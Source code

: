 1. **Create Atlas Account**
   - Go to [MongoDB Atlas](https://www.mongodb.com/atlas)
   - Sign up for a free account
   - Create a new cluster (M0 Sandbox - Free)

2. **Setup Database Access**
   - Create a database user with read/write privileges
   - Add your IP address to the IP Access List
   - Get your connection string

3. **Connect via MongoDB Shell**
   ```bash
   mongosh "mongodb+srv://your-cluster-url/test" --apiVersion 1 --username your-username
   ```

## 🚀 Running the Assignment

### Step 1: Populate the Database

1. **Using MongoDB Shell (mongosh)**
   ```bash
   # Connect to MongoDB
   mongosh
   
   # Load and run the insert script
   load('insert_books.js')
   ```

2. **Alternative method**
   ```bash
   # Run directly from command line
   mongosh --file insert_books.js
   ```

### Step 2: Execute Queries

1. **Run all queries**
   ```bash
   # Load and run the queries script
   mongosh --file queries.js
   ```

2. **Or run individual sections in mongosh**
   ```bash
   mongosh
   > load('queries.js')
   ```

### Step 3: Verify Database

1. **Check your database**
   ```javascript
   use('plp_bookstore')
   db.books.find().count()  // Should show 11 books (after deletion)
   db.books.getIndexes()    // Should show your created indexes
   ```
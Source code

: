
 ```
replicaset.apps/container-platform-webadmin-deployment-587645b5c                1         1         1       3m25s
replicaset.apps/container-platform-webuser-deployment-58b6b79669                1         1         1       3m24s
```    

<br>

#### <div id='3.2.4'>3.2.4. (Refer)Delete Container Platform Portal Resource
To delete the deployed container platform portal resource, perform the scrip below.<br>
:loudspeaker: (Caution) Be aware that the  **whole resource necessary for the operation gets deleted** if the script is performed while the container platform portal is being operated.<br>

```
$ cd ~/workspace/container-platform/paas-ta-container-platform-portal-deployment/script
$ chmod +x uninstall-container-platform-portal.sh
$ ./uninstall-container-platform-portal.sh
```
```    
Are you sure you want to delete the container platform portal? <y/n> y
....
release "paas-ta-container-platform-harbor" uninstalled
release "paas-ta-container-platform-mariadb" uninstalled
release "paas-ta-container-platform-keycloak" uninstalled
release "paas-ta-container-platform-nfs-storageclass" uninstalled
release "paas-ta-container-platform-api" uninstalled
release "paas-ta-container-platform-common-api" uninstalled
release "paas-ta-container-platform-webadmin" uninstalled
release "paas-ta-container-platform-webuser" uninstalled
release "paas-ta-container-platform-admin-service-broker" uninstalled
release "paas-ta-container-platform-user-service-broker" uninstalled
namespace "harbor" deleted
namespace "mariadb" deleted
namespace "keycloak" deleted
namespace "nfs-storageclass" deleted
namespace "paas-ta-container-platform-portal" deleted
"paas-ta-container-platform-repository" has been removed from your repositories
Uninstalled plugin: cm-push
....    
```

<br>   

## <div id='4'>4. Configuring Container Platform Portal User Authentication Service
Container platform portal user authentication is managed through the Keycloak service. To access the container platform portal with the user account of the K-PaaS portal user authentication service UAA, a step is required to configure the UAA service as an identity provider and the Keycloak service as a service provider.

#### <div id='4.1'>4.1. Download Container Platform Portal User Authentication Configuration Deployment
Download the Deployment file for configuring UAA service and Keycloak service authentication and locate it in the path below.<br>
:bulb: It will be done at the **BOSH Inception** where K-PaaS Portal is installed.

****************************************

WHAT IS NEEDED> All of the data above must be set down again exactly.

WRITTEN ANSWER>
Source code

: 1. **Create Atlas Account**
   - Go to [MongoDB Atlas](https://www.mongodb.com/atlas)
   - Sign up for a free account
   - Create a new cluster (M0 Sandbox - Free)

2. **Setup Database Access**
   - Create a database user with read/write privileges
   - Add your IP address to the IP Access List
   - Get your connection string

3. **Connect via MongoDB Shell**
   ```bash
   mongosh "mongodb+srv://your-cluster-url/test" --apiVersion 1 --username your-username
   ```

## 🚀 Running the Assignment

### Step 1: Populate the Database

1. **Using MongoDB Shell (mongosh)**
   ```bash
   # Connect to MongoDB
   mongosh
   
   # Load and run the insert script
   load('insert_books.js')
   ```

2. **Alternative method**
   ```bash
   # Run directly from command line
   mongosh --file insert_books.js
   ```

### Step 2: Execute Queries

1. **Run all queries**
   ```bash
   # Load and run the queries script
   mongosh --file queries.js
   ```

2. **Or run individual sections in mongosh**
   ```bash
   mongosh
   > load('queries.js')
   ```

### Step 3: Verify Database

1. **Check your database**
   ```javascript
   use('plp_bookstore')
   db.books.find().count()  // Should show 11 books (after deletion)
   db.books.getIndexes()    // Should show your created indexes
   ```
Source code

:
 ```
replicaset.apps/container-platform-webadmin-deployment-587645b5c                1         1         1       3m25s
replicaset.apps/container-platform-webuser-deployment-58b6b79669                1         1         1       3m24s
```    

<br>

#### <div id='3.2.4'>3.2.4. (Refer)Delete Container Platform Portal Resource
To delete the deployed container platform portal resource, perform the scrip below.<br>
:loudspeaker: (Caution) Be aware that the  **whole resource necessary for the operation gets deleted** if the script is performed while the container platform portal is being operated.<br>

```
$ cd ~/workspace/container-platform/paas-ta-container-platform-portal-deployment/script
$ chmod +x uninstall-container-platform-portal.sh
$ ./uninstall-container-platform-portal.sh
```
```    
Are you sure you want to delete the container platform portal? <y/n> y
....
release "paas-ta-container-platform-harbor" uninstalled
release "paas-ta-container-platform-mariadb" uninstalled
release "paas-ta-container-platform-keycloak" uninstalled
release "paas-ta-container-platform-nfs-storageclass" uninstalled
release "paas-ta-container-platform-api" uninstalled
release "paas-ta-container-platform-common-api" uninstalled
release "paas-ta-container-platform-webadmin" uninstalled
release "paas-ta-container-platform-webuser" uninstalled
release "paas-ta-container-platform-admin-service-broker" uninstalled
release "paas-ta-container-platform-user-service-broker" uninstalled
namespace "harbor" deleted
namespace "mariadb" deleted
namespace "keycloak" deleted
namespace "nfs-storageclass" deleted
namespace "paas-ta-container-platform-portal" deleted
"paas-ta-container-platform-repository" has been removed from your repositories
Uninstalled plugin: cm-push
....    
```

<br>   

## <div id='4'>4. Configuring Container Platform Portal User Authentication Service
Container platform portal user authentication is managed through the Keycloak service. To access the container platform portal with the user account of the K-PaaS portal user authentication service UAA, a step is required to configure the UAA service as an identity provider and the Keycloak service as a service provider.

#### <div id='4.1'>4.1. Download Container Platform Portal User Authentication Configuration Deployment
Download the Deployment file for configuring UAA service and Keycloak service authentication and locate it in the path below.<br>
:bulb: It will be done at the **BOSH Inception** where K-PaaS Portal is installed.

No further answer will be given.